I was recently processing a huge corpus of data. It went like this: For each file in a large set, run 'cmdline-tool <file>'
, capture the output and log results to a database, including whether the tool crashed. I wrote it in Python. I have done this exact type of the thing enough times in Python that I’m starting to notice a pattern.
Every time I start writing such a program, I always begin with using Python’s commands module because it’s the easiest thing to do. Then I always have to abandon the module when I remember the hard way that whatever ‘cmdline-tool’ is, it might run errant and try to execute forever. That’s when I import (rather, copy over) my process runner from FATE, the one that is able to kill a process after it has been running too long. I have used this module enough times that I wonder if I should spin it off into a new Python module.

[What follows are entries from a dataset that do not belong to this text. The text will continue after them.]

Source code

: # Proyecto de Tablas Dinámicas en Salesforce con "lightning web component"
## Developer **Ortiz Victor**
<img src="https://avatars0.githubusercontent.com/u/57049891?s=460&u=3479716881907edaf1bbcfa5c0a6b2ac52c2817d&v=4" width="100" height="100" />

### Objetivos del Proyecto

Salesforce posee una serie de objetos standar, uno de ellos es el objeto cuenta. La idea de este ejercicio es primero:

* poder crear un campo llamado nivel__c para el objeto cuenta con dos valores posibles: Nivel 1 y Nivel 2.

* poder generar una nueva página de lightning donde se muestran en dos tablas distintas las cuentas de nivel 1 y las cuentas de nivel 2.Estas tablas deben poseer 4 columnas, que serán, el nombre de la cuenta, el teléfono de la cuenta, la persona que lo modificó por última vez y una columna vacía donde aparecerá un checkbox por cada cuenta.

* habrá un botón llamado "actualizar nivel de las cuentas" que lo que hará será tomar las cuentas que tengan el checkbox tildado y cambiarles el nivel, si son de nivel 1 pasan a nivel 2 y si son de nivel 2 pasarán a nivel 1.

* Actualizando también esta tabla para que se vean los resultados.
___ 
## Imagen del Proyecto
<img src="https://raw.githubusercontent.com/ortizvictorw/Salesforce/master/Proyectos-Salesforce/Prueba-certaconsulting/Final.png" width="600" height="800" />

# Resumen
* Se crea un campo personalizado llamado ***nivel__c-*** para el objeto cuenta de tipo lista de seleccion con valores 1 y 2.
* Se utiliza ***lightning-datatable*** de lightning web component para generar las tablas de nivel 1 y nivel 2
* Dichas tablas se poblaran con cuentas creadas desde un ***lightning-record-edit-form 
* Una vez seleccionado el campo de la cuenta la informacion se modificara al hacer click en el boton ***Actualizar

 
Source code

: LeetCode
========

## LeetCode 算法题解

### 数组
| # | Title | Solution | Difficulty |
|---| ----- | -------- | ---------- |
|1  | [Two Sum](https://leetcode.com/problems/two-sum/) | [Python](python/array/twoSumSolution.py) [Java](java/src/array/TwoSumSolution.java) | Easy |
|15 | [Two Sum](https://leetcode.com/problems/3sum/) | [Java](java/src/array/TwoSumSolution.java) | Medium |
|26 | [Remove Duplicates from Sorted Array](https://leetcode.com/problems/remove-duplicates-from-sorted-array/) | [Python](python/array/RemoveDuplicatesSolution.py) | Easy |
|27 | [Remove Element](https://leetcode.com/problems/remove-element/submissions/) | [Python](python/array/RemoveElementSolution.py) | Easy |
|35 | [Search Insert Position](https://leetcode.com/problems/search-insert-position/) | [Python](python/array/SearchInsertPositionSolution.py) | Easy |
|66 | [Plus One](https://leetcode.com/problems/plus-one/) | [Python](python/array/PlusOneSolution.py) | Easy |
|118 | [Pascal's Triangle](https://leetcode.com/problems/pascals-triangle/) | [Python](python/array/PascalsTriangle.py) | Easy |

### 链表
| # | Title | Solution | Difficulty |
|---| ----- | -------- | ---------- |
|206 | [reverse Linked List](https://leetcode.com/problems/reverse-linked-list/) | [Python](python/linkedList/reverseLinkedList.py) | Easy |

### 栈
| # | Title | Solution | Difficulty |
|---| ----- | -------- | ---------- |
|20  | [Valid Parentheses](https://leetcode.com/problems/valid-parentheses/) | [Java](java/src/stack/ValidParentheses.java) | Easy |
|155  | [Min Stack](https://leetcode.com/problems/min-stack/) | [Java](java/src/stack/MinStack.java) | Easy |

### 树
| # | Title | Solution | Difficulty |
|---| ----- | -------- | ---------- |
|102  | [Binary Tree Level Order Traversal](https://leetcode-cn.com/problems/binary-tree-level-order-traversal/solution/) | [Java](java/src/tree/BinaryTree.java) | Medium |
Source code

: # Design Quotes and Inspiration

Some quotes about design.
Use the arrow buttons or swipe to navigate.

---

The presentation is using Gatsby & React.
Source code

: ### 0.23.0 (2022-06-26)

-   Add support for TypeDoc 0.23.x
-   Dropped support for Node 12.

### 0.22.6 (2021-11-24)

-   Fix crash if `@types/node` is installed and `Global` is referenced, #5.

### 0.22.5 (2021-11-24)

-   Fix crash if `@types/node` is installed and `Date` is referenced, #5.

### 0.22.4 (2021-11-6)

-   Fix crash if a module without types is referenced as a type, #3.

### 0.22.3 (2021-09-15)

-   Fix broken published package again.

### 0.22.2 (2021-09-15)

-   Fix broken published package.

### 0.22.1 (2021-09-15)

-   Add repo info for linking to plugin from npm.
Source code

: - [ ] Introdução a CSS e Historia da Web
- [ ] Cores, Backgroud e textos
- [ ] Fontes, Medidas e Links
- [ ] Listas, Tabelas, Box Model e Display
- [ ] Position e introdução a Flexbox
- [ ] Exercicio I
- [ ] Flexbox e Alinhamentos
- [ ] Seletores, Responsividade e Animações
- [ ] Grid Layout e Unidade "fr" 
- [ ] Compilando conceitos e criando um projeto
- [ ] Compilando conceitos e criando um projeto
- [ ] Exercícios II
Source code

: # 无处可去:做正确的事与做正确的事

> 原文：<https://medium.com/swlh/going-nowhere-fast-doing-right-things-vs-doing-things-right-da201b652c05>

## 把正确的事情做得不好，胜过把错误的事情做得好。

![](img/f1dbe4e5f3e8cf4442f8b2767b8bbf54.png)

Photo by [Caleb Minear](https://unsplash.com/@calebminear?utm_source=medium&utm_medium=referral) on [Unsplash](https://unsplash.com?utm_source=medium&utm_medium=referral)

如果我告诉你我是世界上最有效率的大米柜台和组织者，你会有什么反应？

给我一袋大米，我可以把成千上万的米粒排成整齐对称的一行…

Or maybe I’m going about this the wrong way. Perhaps when the data set reaches a certain size, I’m really supposed to throw it on some kind of distributed cluster rather than task it to a Python script (a multithreaded one, to be sure, but one that runs on a single machine). Running the job on a distributed architecture wouldn’t obviate the need for such early termination. But hopefully, such architectures already have that functionality built in. It’s something to research in the new year.
I guess there are also process limits, enforced by the shell. I don’t think I have ever gotten those to work correctly, though.